A sigla a que o atacante da Internazionale faz menção se refere ao Rassemblement National, nova denominação do Front National, que desde 2011, passara a ser comandado por Marine Le Pen, a filha de Jean-Marie. A mudança geracional abriu o partido a uma série de reformas, de cunho mais estético que ideológico, mas fundamental para a sua expansão eleitoral nos anos seguintes. A pretensa ruptura nunca foi, todavia, suficiente para esconder a continuidade programática da agremiação, assim como a identidade entre criador e criatura.

Apesar de desavenças públicas e diferenças nos discursos e na estratégia, pai e filha partilham valores e ideais. Assim, o RN tem passado o seu mais de meio século de existência a defender medidas como o fim do “direito de solo”. É uma de suas pautas políticas centrais: acabar com a nacionalidade automática para quem nasce na França. Marine defende uma França para os que considera verdadeiramente franceses, hoje “despojados de seu patriotismo, sofrendo em silêncio por não ter o direito de amar seu país”, como afirmou em 2017.

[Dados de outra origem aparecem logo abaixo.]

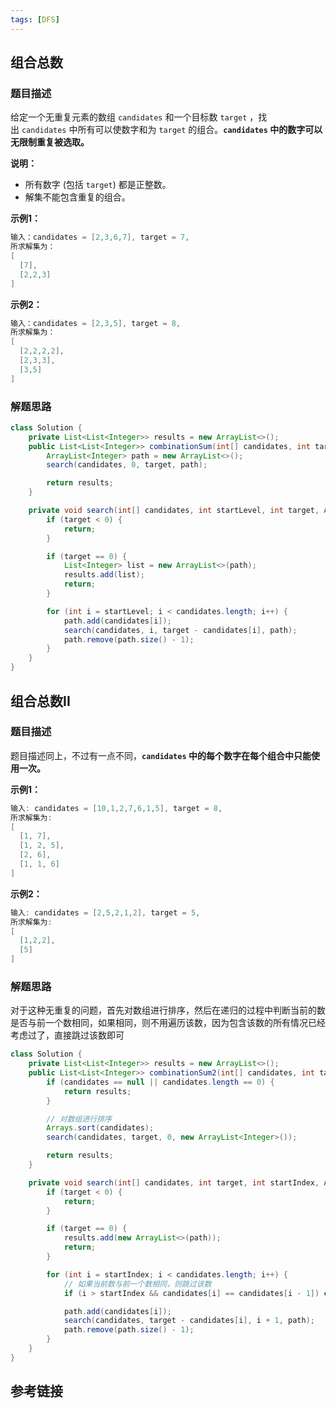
 ```yaml
---
tags: [DFS]
---
```


## 组合总数

### 题目描述

给定一个无重复元素的数组 `candidates` 和一个目标数 `target` ，找出 `candidates` 中所有可以使数字和为 `target` 的组合。**`candidates` 中的数字可以无限制重复被选取。**

**说明：**

- 所有数字 (包括 `target`) 都是正整数。
- 解集不能包含重复的组合。 

**示例1：**

```java
输入：candidates = [2,3,6,7], target = 7,
所求解集为：
[
  [7],
  [2,2,3]
]
```

**示例2：**

```java
输入：candidates = [2,3,5], target = 8,
所求解集为：
[
  [2,2,2,2],
  [2,3,3],
  [3,5]
]
```

### 解题思路

```java
class Solution {
    private List<List<Integer>> results = new ArrayList<>();
    public List<List<Integer>> combinationSum(int[] candidates, int target) {
        ArrayList<Integer> path = new ArrayList<>();
        search(candidates, 0, target, path);

        return results;
    }

    private void search(int[] candidates, int startLevel, int target, ArrayList<Integer> path) {
        if (target < 0) {
            return;
        }

        if (target == 0) {
            List<Integer> list = new ArrayList<>(path);
            results.add(list);
            return;
        }

        for (int i = startLevel; i < candidates.length; i++) {
            path.add(candidates[i]);
            search(candidates, i, target - candidates[i], path);
            path.remove(path.size() - 1);
        }
    }
}
```

## 组合总数II

### 题目描述

题目描述同上，不过有一点不同，**`candidates` 中的每个数字在每个组合中只能使用一次。**

**示例1：**

```java
输入: candidates = [10,1,2,7,6,1,5], target = 8,
所求解集为:
[
  [1, 7],
  [1, 2, 5],
  [2, 6],
  [1, 1, 6]
]
```

**示例2：**

```java
输入: candidates = [2,5,2,1,2], target = 5,
所求解集为:
[
  [1,2,2],
  [5]
]
```

### 解题思路

对于这种无重复的问题，首先对数组进行排序，然后在递归的过程中判断当前的数是否与前一个数相同，如果相同，则不用遍历该数，因为包含该数的所有情况已经考虑过了，直接跳过该数即可

```java
class Solution {
    private List<List<Integer>> results = new ArrayList<>();
    public List<List<Integer>> combinationSum2(int[] candidates, int target) {
        if (candidates == null || candidates.length == 0) {
            return results;
        }

        // 对数组进行排序
        Arrays.sort(candidates);
        search(candidates, target, 0, new ArrayList<Integer>());

        return results;
    }

    private void search(int[] candidates, int target, int startIndex, ArrayList<Integer> path) {
        if (target < 0) {
            return;
        }

        if (target == 0) {
            results.add(new ArrayList<>(path));
            return;
        }

        for (int i = startIndex; i < candidates.length; i++) {
            // 如果当前数与前一个数相同，则跳过该数
            if (i > startIndex && candidates[i] == candidates[i - 1]) continue;

            path.add(candidates[i]);
            search(candidates, target - candidates[i], i + 1, path);
            path.remove(path.size() - 1);
        }
    }
}
```

## 参考链接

A xenofobia, a islamofobia e o racismo característicos da FN sob Jean-Marie Le Pen mantêm uma “renovada” RN. Marine, contudo, não repete o pai. É significativamente mais astuta, a ponto de expulsar o pai do partido, em 2015, depois de vê-lo afirmar que câmaras de gás utilizadas durante o Holocausto foram apenas “um detalhe histórico”. Repaginado, inclusive no nome, o partido tenta se vender como algo mais próximo de uma direita tradicional, afastada do extremismo. Que ninguém se engane, porém: o principal item do plano de governo do RN é o controle de imigração.

Jean-Marie Le Pen Marine
Foto: La Razon/Arte: O Futebólogo

De fato, Marine atingiu os franceses de uma forma que seu pai apenas sonhou. Nas Eleições Legislativas de 2012, já como líder do partido, não foi eleita, mas viu-o ressurgir, com as entradas de Marion Maréchal-Le Pen, sua sobrinha, e de Gilbert Collard, um renomado advogado. Em 2017, os dois lugares subiram para 8. Dessa vez, ela conseguiu chegar ao Parlamento. No mesmo ano, chegou ao segundo turno nas eleições presidenciais e obteve 33% dos votos. Em 2022 repetiria a façanha, subindo para 42%. Não se pode dizer que Marine Le Pen não tenha trabalhado desde então. As eleições legislativas de 2022 não deixam mentir; o RN conseguiu 89 assentos.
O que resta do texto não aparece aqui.